After an extensive investigation, the ACCC formed the view that:

  • since at least the early 1990s, various financial institutions, as members of the credit card schemes, have agreed on the level of interchange fees to be levied under those schemes, and are giving effect to these agreements by charging these fees
  • the agreements have the effect or likely effect of controlling or maintaining the level of merchant service fees that these financial institutions, in their role as merchant acquirers, charge to their merchant customers in exchange for supplying credit card transaction facilities; and
  • as a result, the agreements on the level of interchange fees are unlawful in that they breach the provisions of Section 45A of the Act which prohibits contracts, arrangements or understandings between competitors which have the purpose or effect of fixing, controlling or maintaining a price.
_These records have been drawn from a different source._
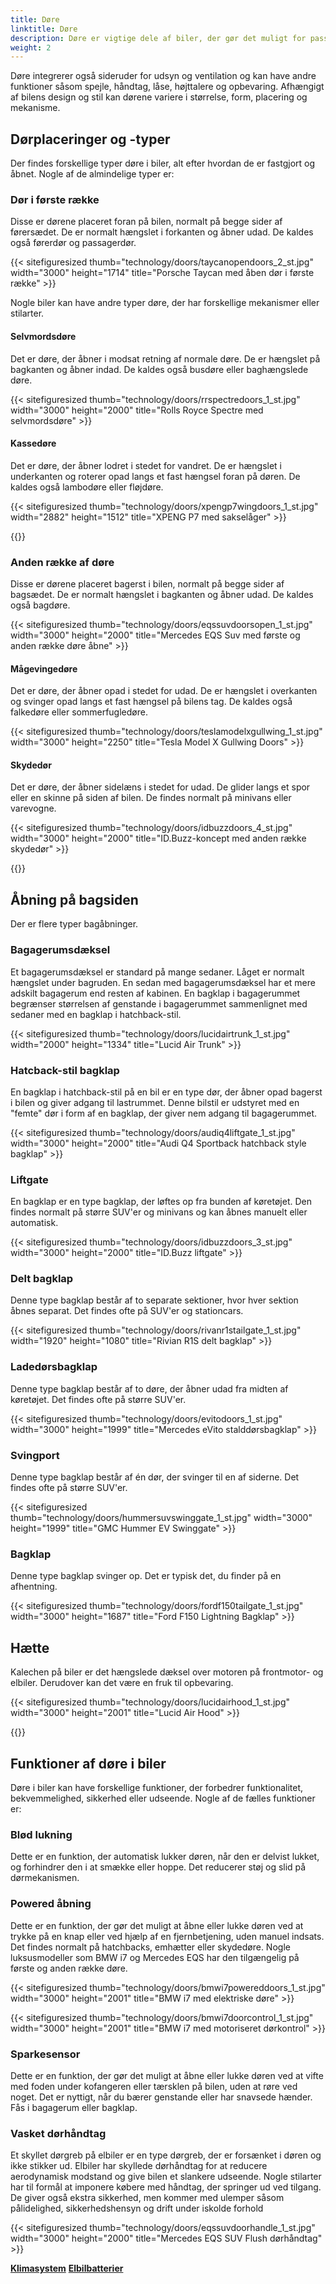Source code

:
 ```yaml
---
title: Døre
linktitle: Døre
description: Døre er vigtige dele af biler, der gør det muligt for passagerer og chauffører at komme ind og ud af køretøjet, samt sikre interiøret mod uautoriseret adgang.
weight: 2
---
```

<!-- markdownlint-disable MD033 -->
Døre integrerer også sideruder for udsyn og ventilation og kan have andre funktioner såsom spejle, håndtag, låse, højttalere og opbevaring. Afhængigt af bilens design og stil kan dørene variere i størrelse, form, placering og mekanisme.

## Dørplaceringer og -typer

Der findes forskellige typer døre i biler, alt efter hvordan de er fastgjort og åbnet. Nogle af de almindelige typer er:

### Dør i første række

Disse er dørene placeret foran på bilen, normalt på begge sider af førersædet. De er normalt hængslet i forkanten og åbner udad. De kaldes også førerdør og passagerdør.

{{< sitefiguresized thumb="technology/doors/taycanopendoors_2_st.jpg" width="3000" height="1714" title="Porsche Taycan med åben dør i første række" >}}

Nogle biler kan have andre typer døre, der har forskellige mekanismer eller stilarter.

#### Selvmordsdøre

Det er døre, der åbner i modsat retning af normale døre. De er hængslet på bagkanten og åbner indad. De kaldes også busdøre eller baghængslede døre.

{{< sitefiguresized thumb="technology/doors/rrspectredoors_1_st.jpg" width="3000" height="2000" title="Rolls Royce Spectre med selvmordsdøre" >}}

#### Kassedøre

Det er døre, der åbner lodret i stedet for vandret. De er hængslet i underkanten og roterer opad langs et fast hængsel foran på døren. De kaldes også lambodøre eller fløjdøre.

{{< sitefiguresized thumb="technology/doors/xpengp7wingdoors_1_st.jpg" width="2882" height="1512" title="XPENG P7 med sakselåger" >}}

{{<evkxdisplayaddarticle />}}

### Anden række af døre

Disse er dørene placeret bagerst i bilen, normalt på begge sider af bagsædet. De er normalt hængslet i bagkanten og åbner udad. De kaldes også bagdøre.

{{< sitefiguresized thumb="technology/doors/eqssuvdoorsopen_1_st.jpg" width="3000" height="2000" title="Mercedes EQS Suv med første og anden række døre åbne" >}}

#### Mågevingedøre

Det er døre, der åbner opad i stedet for udad. De er hængslet i overkanten og svinger opad langs et fast hængsel på bilens tag. De kaldes også falkedøre eller sommerfugledøre.

{{< sitefiguresized thumb="technology/doors/teslamodelxgullwing_1_st.jpg" width="3000" height="2250" title="Tesla Model X Gullwing Doors" >}}

#### Skydedør

   Det er døre, der åbner sidelæns i stedet for udad. De glider langs et spor eller en skinne på siden af ​​bilen. De findes normalt på minivans eller varevogne.

   {{< sitefiguresized thumb="technology/doors/idbuzzdoors_4_st.jpg" width="3000" height="2000" title="ID.Buzz-koncept med anden række skydedør" >}}

{{<evkxdisplayaddarticle />}}

## Åbning på bagsiden

Der er flere typer bagåbninger.

### Bagagerumsdæksel

Et bagagerumsdæksel er standard på mange sedaner. Låget er normalt hængslet under bagruden. En sedan med bagagerumsdæksel har et mere adskilt bagagerum end resten af ​​kabinen. En bagklap i bagagerummet begrænser størrelsen af ​​genstande i bagagerummet sammenlignet med sedaner med en bagklap i hatchback-stil.

   {{< sitefiguresized thumb="technology/doors/lucidairtrunk_1_st.jpg" width="2000" height="1334" title="Lucid Air Trunk" >}}
### Hatcback-stil bagklap

En bagklap i hatchback-stil på en bil er en type dør, der åbner opad bagerst i bilen og giver adgang til lastrummet. Denne bilstil er udstyret med en "femte" dør i form af en bagklap, der giver nem adgang til bagagerummet.

{{< sitefiguresized thumb="technology/doors/audiq4liftgate_1_st.jpg" width="3000" height="2000" title="Audi Q4 Sportback hatchback style bagklap" >}}

### Liftgate

En bagklap er en type bagklap, der løftes op fra bunden af ​​køretøjet. Den findes normalt på større SUV'er og minivans og kan åbnes manuelt eller automatisk.

{{< sitefiguresized thumb="technology/doors/idbuzzdoors_3_st.jpg" width="3000" height="2000" title="ID.Buzz liftgate" >}}

### Delt bagklap

Denne type bagklap består af to separate sektioner, hvor hver sektion åbnes separat. Det findes ofte på SUV'er og stationcars.

{{< sitefiguresized thumb="technology/doors/rivanr1stailgate_1_st.jpg" width="1920" height="1080" title="Rivian R1S delt bagklap" >}}

### Ladedørsbagklap

Denne type bagklap består af to døre, der åbner udad fra midten af ​​køretøjet. Det findes ofte på større SUV'er.

{{< sitefiguresized thumb="technology/doors/evitodoors_1_st.jpg" width="3000" height="1999" title="Mercedes eVito stalddørsbagklap" >}}

### Svingport

Denne type bagklap består af én dør, der svinger til en af ​​siderne. Det findes ofte på større SUV'er.

{{< sitefiguresized thumb="technology/doors/hummersuvswinggate_1_st.jpg" width="3000" height="1999" title="GMC Hummer EV Swinggate" >}}

### Bagklap

Denne type bagklap svinger op. Det er typisk det, du finder på en afhentning.

{{< sitefiguresized thumb="technology/doors/fordf150tailgate_1_st.jpg" width="3000" height="1687" title="Ford F150 Lightning Bagklap" >}}

## Hætte

Kalechen på biler er det hængslede dæksel over motoren på frontmotor- og elbiler. Derudover kan det være en fruk til opbevaring.

{{< sitefiguresized thumb="technology/doors/lucidairhood_1_st.jpg" width="3000" height="2001" title="Lucid Air Hood" >}}

{{<evkxdisplayaddarticle />}}

## Funktioner af døre i biler

Døre i biler kan have forskellige funktioner, der forbedrer funktionalitet, bekvemmelighed, sikkerhed eller udseende. Nogle af de fælles funktioner er:
### Blød lukning

Dette er en funktion, der automatisk lukker døren, når den er delvist lukket, og forhindrer den i at smække eller hoppe. Det reducerer støj og slid på dørmekanismen.

### Powered åbning

Dette er en funktion, der gør det muligt at åbne eller lukke døren ved at trykke på en knap eller ved hjælp af en fjernbetjening, uden manuel indsats. Det findes normalt på hatchbacks, emhætter eller skydedøre. Nogle luksusmodeller som BMW i7 og Mercedes EQS har den tilgængelig på første og anden række døre.

{{< sitefiguresized thumb="technology/doors/bmwi7powereddoors_1_st.jpg" width="3000" height="2001" title="BMW i7 med elektriske døre" >}}

{{< sitefiguresized thumb="technology/doors/bmwi7doorcontrol_1_st.jpg" width="3000" height="2001" title="BMW i7 med motoriseret dørkontrol" >}}

### Sparkesensor

   Dette er en funktion, der gør det muligt at åbne eller lukke døren ved at vifte med foden under kofangeren eller tærsklen på bilen, uden at røre ved noget. Det er nyttigt, når du bærer genstande eller har snavsede hænder. Fås i bagagerum eller bagklap.

### Vasket dørhåndtag

Et skyllet dørgreb på elbiler er en type dørgreb, der er forsænket i døren og ikke stikker ud. Elbiler har skyllede dørhåndtag for at reducere aerodynamisk modstand og give bilen et slankere udseende. Nogle stilarter har til formål at imponere købere med håndtag, der springer ud ved tilgang. De giver også ekstra sikkerhed, men kommer med ulemper såsom pålidelighed, sikkerhedshensyn og drift under iskolde forhold

{{< sitefiguresized thumb="technology/doors/eqssuvdoorhandle_1_st.jpg" width="3000" height="2000" title="Mercedes EQS SUV Flush dørhåndtag" >}}

<div class="mt-3 mb-3">
     <a href="../hvac/" class="text-decoration-none text-black"><strong><i class="bi-arrow-left"></i> Klimasystem</strong></a>
     <a href="../battery/" class="text-decoration-none text-black float-end"><strong>Elbilbatterier <i class="bi-arrow-right"></i></strong></a>
</div>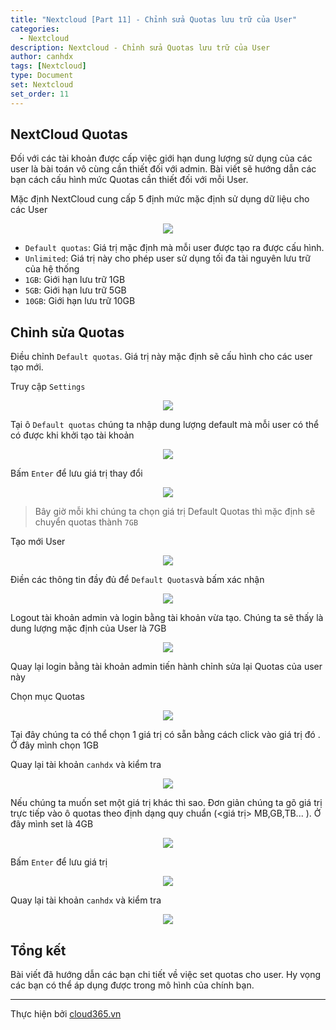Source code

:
 ```yaml
---
title: "Nextcloud [Part 11] - Chỉnh sửa Quotas lưu trữ của User"
categories:
  - Nextcloud
description: Nextcloud - Chỉnh sửa Quotas lưu trữ của User
author: canhdx
tags: [Nextcloud]
type: Document
set: Nextcloud
set_order: 11
---
```


## NextCloud Quotas
Đối với các tài khoản được cấp việc giới hạn dung lượng sử dụng của các user là bài toán vô cùng cần thiết đối với admin. Bài viết sẽ hướng dẫn các bạn cách cấu hình mức Quotas cần thiết đối với mỗi User.

Mặc định NextCloud cung cấp 5 định mức mặc định sử dụng dữ liệu cho các User
<p align="center">
<img src="/images/img-nextcloud/nextcloud-072.png">
</p>

- `Default quotas`: Giá trị mặc định mà mỗi user được tạo ra được cấu hình. 
- `Unlimited`: Giá trị này cho phép user sử dụng tối đa tài nguyên lưu trữ của hệ thống 
- `1GB`: Giới hạn lưu trữ 1GB 
- `5GB`: Giới hạn lưu trữ 5GB 
- `10GB`: Giới hạn lưu trữ 10GB 

## Chỉnh sửa Quotas

Điều chỉnh `Default quotas`. Giá trị này mặc định sẽ cấu hình cho các user tạo mới. 

Truy cập `Settings`
<p align="center">
<img src="/images/img-nextcloud/nextcloud-073.png">
</p>

Tại ô `Default quotas` chúng ta nhập dung lượng default mà mỗi user có thể có được khi khởi tạo tài khoản 
<p align="center">
<img src="/images/img-nextcloud/nextcloud-074.png">
</p>

Bấm `Enter` để lưu giá trị thay đổi
<p align="center">
<img src="/images/img-nextcloud/nextcloud-075.png">
</p>

> Bây giờ mỗi khi chúng ta chọn giá trị Default Quotas thì mặc định sẽ chuyển quotas thành `7GB`

Tạo mới User 
<p align="center">
<img src="/images/img-nextcloud/nextcloud-076.png">
</p>

Điền các thông tin đầy đủ để `Default Quotas`và bấm xác nhận
<p align="center">
<img src="/images/img-nextcloud/nextcloud-077.png">
</p>

Logout tài khoản admin và login bằng tài khoản vừa tạo. Chúng ta sẽ thấy là dung lượng mặc định của User là 7GB 

<p align="center">
<img src="/images/img-nextcloud/nextcloud-078.png">
</p>

Quay lại login bằng tài khoản admin tiến hành chỉnh sửa lại Quotas của user này 

Chọn mục Quotas
<p align="center">
<img src="/images/img-nextcloud/nextcloud-079.png">
</p>

Tại đây chúng ta có thể chọn 1 giá trị có sẵn bằng cách click vào giá trị đó . Ở đây mình chọn 1GB 

Quay lại tài khoản `canhdx` và kiểm tra 
<p align="center">
<img src="/images/img-nextcloud/nextcloud-080.png">
</p>

Nếu chúng ta muốn set một giá trị khác thì sao. Đơn giản chúng ta gõ giá trị trực tiếp vào ô quotas theo định dạng quy chuẩn (<giá trị> MB,GB,TB... ). Ở đây mình set là 4GB
<p align="center">
<img src="/images/img-nextcloud/nextcloud-081.png">
</p>

Bấm `Enter` để lưu giá trị
<p align="center">
<img src="/images/img-nextcloud/nextcloud-082.png">
</p>

Quay lại tài khoản `canhdx` và kiểm tra 
<p align="center">
<img src="/images/img-nextcloud/nextcloud-083.png">
</p>

## Tổng kết

Bài viết đã hướng dẫn các bạn chi tiết về việc set quotas cho user. Hy vọng các bạn có thể áp dụng được trong mô hình của chính bạn. 

---

Thực hiện bởi <a href="https://cloud365.vn/" target="_blank">cloud365.vn</a>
The ACCC commenced its current investigation of this issue in response to a complaint in October 1997 and sought information and submissions from banks in April 1998. In September 1999 the ACCC used its compulsory powers under the Act to seek further detailed information from banks and credit card schemes.

The ACCC informed the banks and credit card schemes in March 2000 that it believed that the process for setting interchange fees was a breach of the Act. The ACCC then commenced negotiations with the banks and credit card schemes with a view to reforming the schemes' rules that the ACCC could authorise on the basis of public benefit. While the banks had offered to review some issues of concern to the ACCC, they were not prepared to agree to review arrangements in each of the areas which, in the ACCC's view, have a bearing on the costs of participating in credit card schemes and interchange fees. In the ACCC's view the current arrangements created costs to merchants which are passed on to consumers, and restrictions on membership which prevented new entrants into the system which may have increased efficiency and lowered costs. Overall the system has resulted in higher costs to merchants and higher costs to consumers. It is estimated that banks charge interchange fees alone of approximately $600 million per annum.

The ACCC has instituted against NAB and is prepared to continue discussions with other banks.

The ACCC is seeking court orders including:

  • a declaration that NAB has breached the relevant provisions of the Trade Practices Act;
  • pecuniary penalties;
  • an injunction restraining NAB from engaging in similar conduct in the future;
  • an order requiring NAB to make fair and just restitution for the benefits derived from the alleged breach; and
  • findings of fact.

The ACCC is not opposed to a credit card interchange system and believes that an authorised joint system would be of benefit to Australian consumers. However, there are aspects of the current scheme that it believes are unlawful.

A directions hearing for the matter is listed for 11 October 2000 at the Federal Court in Sydney.

The ACCC's investigation has been conducted separately from the joint study of interchange fees and access in debit and credit card schemes currently being undertaken by the ACCC and the Reserve Bank in line with the recommendations of the Financial System Inquiry (Wallis Committee).